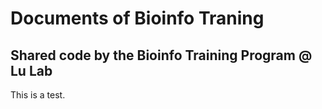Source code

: # Documents of Bioinfo Traning
## Shared code by the Bioinfo Training Program @ Lu Lab
This is a test.
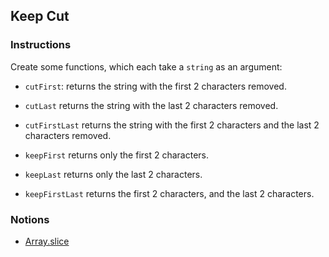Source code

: ## Keep Cut

### Instructions

Create some functions, which each take a `string` as an argument:

- `cutFirst`: returns the string with the first 2 characters removed.

- `cutLast` returns the string with the last 2 characters removed.

- `cutFirstLast` returns the string with the first 2 characters and the last 2 characters removed.

- `keepFirst` returns only the first 2 characters.

- `keepLast` returns only the last 2 characters.

- `keepFirstLast` returns the first 2 characters, and the last 2 characters.

### Notions

- [Array.slice](https://devdocs.io/javascript/global_objects/array/slice)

···

* WORK TO COMPLETE: Print the material above word for word, first line through the line with "only the last 2 characters.", and leave every picture out.

* YOUR SOLUTION:
Source code

: # Documents of Bioinfo Traning
## Shared code by the Bioinfo Training Program @ Lu Lab
This is a test.
Source code

: ## Keep Cut

### Instructions

Create some functions, which each take a `string` as an argument:

- `cutFirst`: returns the string with the first 2 characters removed.

- `cutLast` returns the string with the last 2 characters removed.

- `cutFirstLast` returns the string with the first 2 characters and the last 2 characters removed.

- `keepFirst` returns only the first 2 characters.

- `keepLast` returns only the last 2 characters.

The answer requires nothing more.